Confessions of an irrepressibly curious optimist
December 9, 2014
It was a painfully cold day in early March 2013 when I first swore I would never be a journalist. The demands were too much—I could never reasonably have a life, a family, hobbies or a vacation with this schedule. It was my first semester writing for The Chronicle and I swore it would be my last.
I stayed on for another three semesters and now believe I cannot do anything with my life other than journalism. Obviously, something has changed.
In the 2 1/2 years I have been professionally reporting, I have learned more about Chicago and its residents than I thought there was to learn. I also inadvertently found out a core aspect about myself: I am unbearably curious, which took an incredible amount of hardship and challenge to figure out. Now that I have seen it, I understand a lot about my approach to the world, though. When I am interested in something, I stop and ask myself: Why am I interested in this thing? How can I explain to someone else what is so cool about it?
So often throughout my career at Columbia, I have heard some variation of the phrase, “I am an artist,” “I am an entrepreneur,” “I am a writer,” etc. The more I hear that phrase, the more I disagree. By classifying ourselves as one thing, we limit what we can do and how we define ourselves. The best advice I can offer is to be interested in whatever interests you. Just for kicks and giggles, I took a class in science writing last spring, thinking I would slog through it and move on to writing the social justice pieces I thought I wanted to write. My goals have changed thanks to that class and the curiosity it stimulated in me.
Columbia gets a lot of flack for being a college full of pretentious, isolated artists who go to class because they have to, but that is not what I have found. Instead, by simply listening and being curious, I discovered a complex beehive of fascinating people with incredibly complex interests, all bursting with passion for things I did not even know people could care about.
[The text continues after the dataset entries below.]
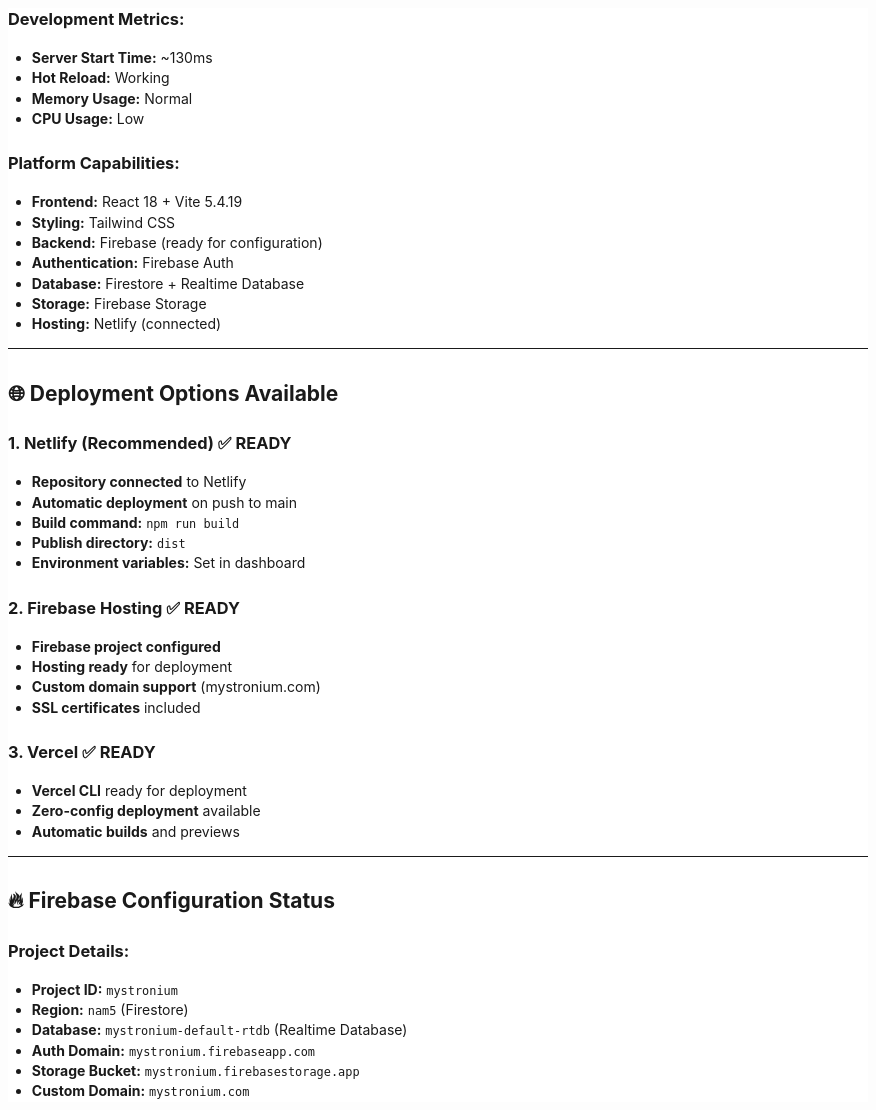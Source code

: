### **Development Metrics:**
- **Server Start Time:** ~130ms
- **Hot Reload:** Working
- **Memory Usage:** Normal
- **CPU Usage:** Low

### **Platform Capabilities:**
- **Frontend:** React 18 + Vite 5.4.19
- **Styling:** Tailwind CSS
- **Backend:** Firebase (ready for configuration)
- **Authentication:** Firebase Auth
- **Database:** Firestore + Realtime Database
- **Storage:** Firebase Storage
- **Hosting:** Netlify (connected)

---

## 🌐 **Deployment Options Available**

### **1. Netlify (Recommended)** ✅ **READY**
- **Repository connected** to Netlify
- **Automatic deployment** on push to main
- **Build command:** `npm run build`
- **Publish directory:** `dist`
- **Environment variables:** Set in dashboard

### **2. Firebase Hosting** ✅ **READY**
- **Firebase project configured**
- **Hosting ready** for deployment
- **Custom domain support** (mystronium.com)
- **SSL certificates** included

### **3. Vercel** ✅ **READY**
- **Vercel CLI** ready for deployment
- **Zero-config deployment** available
- **Automatic builds** and previews

---

## 🔥 **Firebase Configuration Status**

### **Project Details:**
- **Project ID:** `mystronium`
- **Region:** `nam5` (Firestore)
- **Database:** `mystronium-default-rtdb` (Realtime Database)
- **Auth Domain:** `mystronium.firebaseapp.com`
- **Storage Bucket:** `mystronium.firebasestorage.app`
- **Custom Domain:** `mystronium.com`
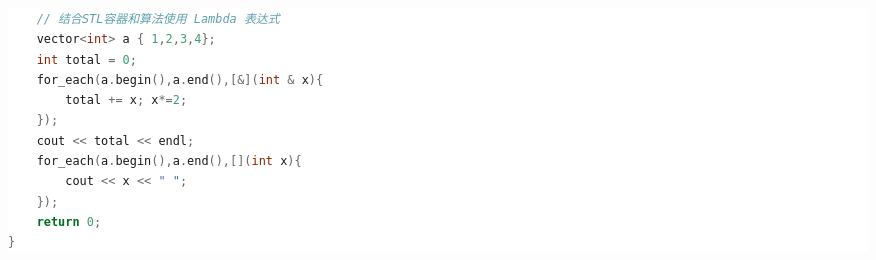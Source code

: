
 ```cpp
    // 结合STL容器和算法使用 Lambda 表达式
    vector<int> a { 1,2,3,4};
    int total = 0;
    for_each(a.begin(),a.end(),[&](int & x){
        total += x; x*=2;
    });
    cout << total << endl; 
    for_each(a.begin(),a.end(),[](int x){ 
        cout << x << " ";
    });
    return 0;
}
```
Did you know there is a lab in the 916 S. Wabash Ave. Building where students are exploring Mars and sending their research to NASA? Me neither, until I took “Astrobiology.” Did you know some people care more about typography than they do about Facebook? Neither did I, until I met a graphic designer who nearly choked when I made a joke about ComicSans.
Even though Columbia’s buildings are isolated, students do not have to be. There is an infinity of fascinating stories out there behind the eyes and hands of people sitting next to you. Even if you may not be working together in the future, these are the creatives who will be slashing the next murals onto the walls of a broken city, the businesspeople who discover the next defining musician, the writers who tell the next heartbreaking story and the filmmakers who next take us to heaven. They are crossing Harrison Street beside you, and all you have to do is take out your headphones and ask their names.